=== Instructions to follow ===
In the entries below, count every line containing "micro". Reply with the number alone.
(Supplied records Opens)
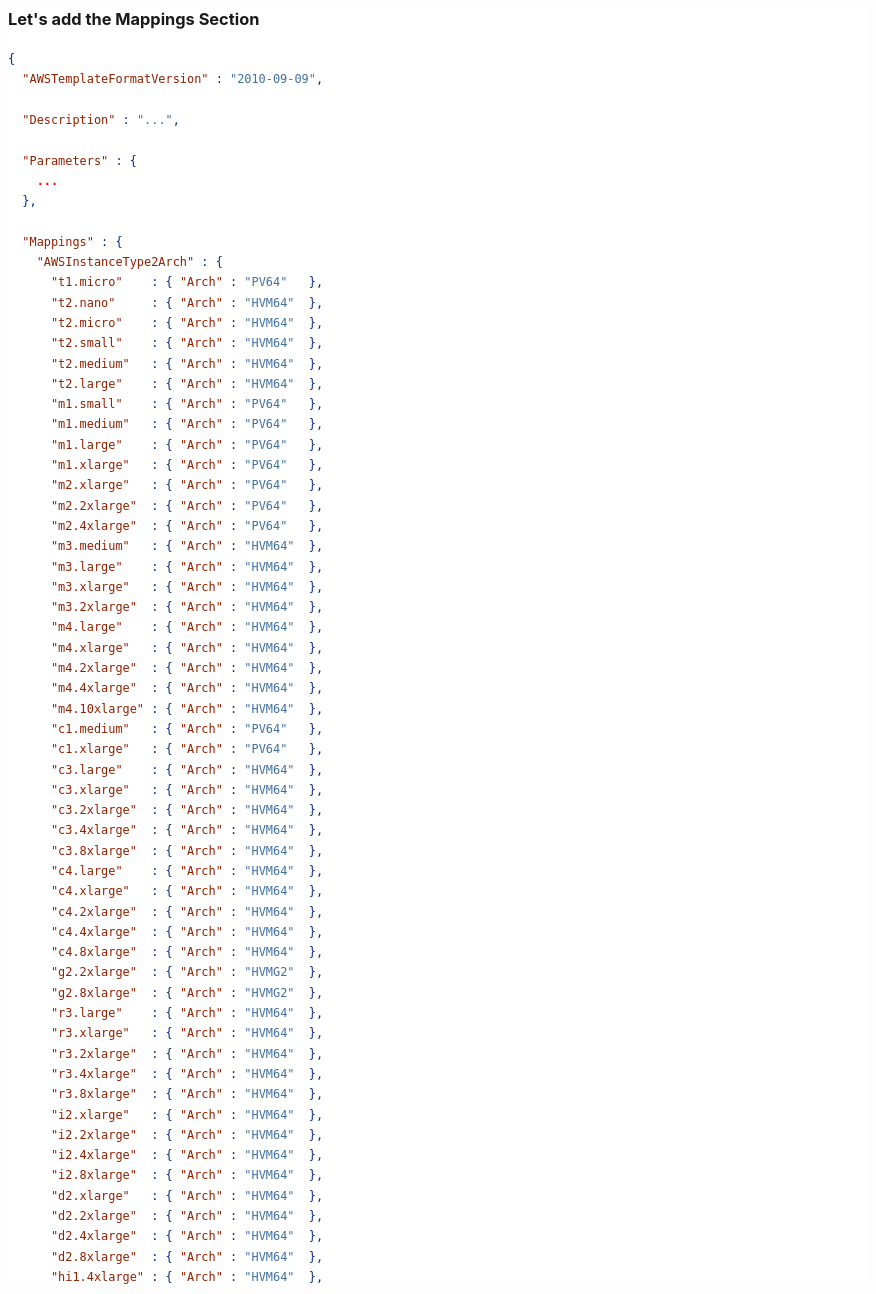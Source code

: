 ### Let's add the Mappings Section
```json
{
  "AWSTemplateFormatVersion" : "2010-09-09",
  
  "Description" : "...",
  
  "Parameters" : {
    ...
  },  

  "Mappings" : {
    "AWSInstanceType2Arch" : {
      "t1.micro"    : { "Arch" : "PV64"   },
      "t2.nano"     : { "Arch" : "HVM64"  },
      "t2.micro"    : { "Arch" : "HVM64"  },
      "t2.small"    : { "Arch" : "HVM64"  },
      "t2.medium"   : { "Arch" : "HVM64"  },
      "t2.large"    : { "Arch" : "HVM64"  },
      "m1.small"    : { "Arch" : "PV64"   },
      "m1.medium"   : { "Arch" : "PV64"   },
      "m1.large"    : { "Arch" : "PV64"   },
      "m1.xlarge"   : { "Arch" : "PV64"   },
      "m2.xlarge"   : { "Arch" : "PV64"   },
      "m2.2xlarge"  : { "Arch" : "PV64"   },
      "m2.4xlarge"  : { "Arch" : "PV64"   },
      "m3.medium"   : { "Arch" : "HVM64"  },
      "m3.large"    : { "Arch" : "HVM64"  },
      "m3.xlarge"   : { "Arch" : "HVM64"  },
      "m3.2xlarge"  : { "Arch" : "HVM64"  },
      "m4.large"    : { "Arch" : "HVM64"  },
      "m4.xlarge"   : { "Arch" : "HVM64"  },
      "m4.2xlarge"  : { "Arch" : "HVM64"  },
      "m4.4xlarge"  : { "Arch" : "HVM64"  },
      "m4.10xlarge" : { "Arch" : "HVM64"  },
      "c1.medium"   : { "Arch" : "PV64"   },
      "c1.xlarge"   : { "Arch" : "PV64"   },
      "c3.large"    : { "Arch" : "HVM64"  },
      "c3.xlarge"   : { "Arch" : "HVM64"  },
      "c3.2xlarge"  : { "Arch" : "HVM64"  },
      "c3.4xlarge"  : { "Arch" : "HVM64"  },
      "c3.8xlarge"  : { "Arch" : "HVM64"  },
      "c4.large"    : { "Arch" : "HVM64"  },
      "c4.xlarge"   : { "Arch" : "HVM64"  },
      "c4.2xlarge"  : { "Arch" : "HVM64"  },
      "c4.4xlarge"  : { "Arch" : "HVM64"  },
      "c4.8xlarge"  : { "Arch" : "HVM64"  },
      "g2.2xlarge"  : { "Arch" : "HVMG2"  },
      "g2.8xlarge"  : { "Arch" : "HVMG2"  },
      "r3.large"    : { "Arch" : "HVM64"  },
      "r3.xlarge"   : { "Arch" : "HVM64"  },
      "r3.2xlarge"  : { "Arch" : "HVM64"  },
      "r3.4xlarge"  : { "Arch" : "HVM64"  },
      "r3.8xlarge"  : { "Arch" : "HVM64"  },
      "i2.xlarge"   : { "Arch" : "HVM64"  },
      "i2.2xlarge"  : { "Arch" : "HVM64"  },
      "i2.4xlarge"  : { "Arch" : "HVM64"  },
      "i2.8xlarge"  : { "Arch" : "HVM64"  },
      "d2.xlarge"   : { "Arch" : "HVM64"  },
      "d2.2xlarge"  : { "Arch" : "HVM64"  },
      "d2.4xlarge"  : { "Arch" : "HVM64"  },
      "d2.8xlarge"  : { "Arch" : "HVM64"  },
      "hi1.4xlarge" : { "Arch" : "HVM64"  },
```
(Supplied records Closes)
=== Exercise result ===
2